• _Working data_

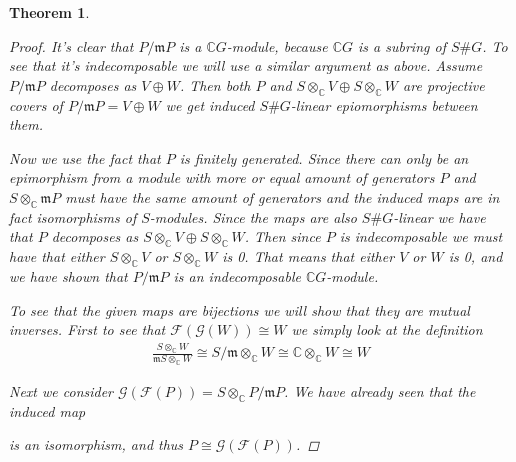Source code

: \documentclass[11pt, a4paper, english]{article}
\numberwithin{prop}{section}
\numberwithin{lemma}{section}
\newtheorem{theorem}{Theorem}
\numberwithin{theorem}{section}
\numberwithin{defin}{section}
\numberwithin{example}{section}
\newcommand{\C}{\mathbb{C}}
\begin{document}
\begin{theorem}
\begin{proof}
It's clear that $P/\mathfrak{m}P$ is a $\C G$-module, because $\C G$ is a subring of $S\#G$. To see that it's indecomposable we will use a similar argument as above. Assume $P/\mathfrak{m}P$ decomposes as $V \oplus W$. Then both $P$ and $S\otimes_\C V \oplus S \otimes_\C W$ are projective covers of $P/\mathfrak{m}P = V\oplus W$ we get induced $S\#G$-linear epiomorphisms between them.

\begin{center}
\end{center}

Now we use the fact that $P$ is finitely generated. Since there can only be an epimorphism from a module with more or equal amount of generators $P$ and $S\otimes_\C \mathfrak{m}P$ must have the same amount of generators and the induced maps are in fact isomorphisms of $S$-modules. Since the maps are also $S\#G$-linear we have that $P$ decomposes as $S\otimes_\C V \oplus S \otimes_\C W$. Then since $P$ is indecomposable we must have that either $S \otimes_\C V$ or $S\otimes_\C W$ is 0. That means that either $V$ or $W$ is 0, and we have shown that $P/\mathfrak{m}P$ is an indecomposable $\C G$-module.

To see that the given maps are bijections we will show that they are mutual inverses. First to see that $\mathcal{F}(\mathcal{G}(W)) \cong W$ we simply look at the definition
\begin{equation*}
\begin{split}
\frac{S \otimes_\C W}{\mathfrak{m}S \otimes_\C W} \cong S/\mathfrak{m} \otimes_\C W \cong \C \otimes_\C W \cong W
\end{split}
\end{equation*}

Next we consider $\mathcal{G}(\mathcal{F}(P)) = S \otimes_\C P/\mathfrak{m}P$. We have already seen that the induced map
\begin{center}
\end{center}
is an isomorphism, and thus $P \cong \mathcal{G}(\mathcal{F}(P))$.
\end{proof}


\end{theorem}
\end{document}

• _Task directions_
With the line containing "is an isomorphism, and" as the first and the last line above as the final one, copy those lines exactly and no others.

• _Task result_
is an isomorphism, and thus $P \cong \mathcal{G}(\mathcal{F}(P))$.
\end{proof}


\end{theorem}
\end{document}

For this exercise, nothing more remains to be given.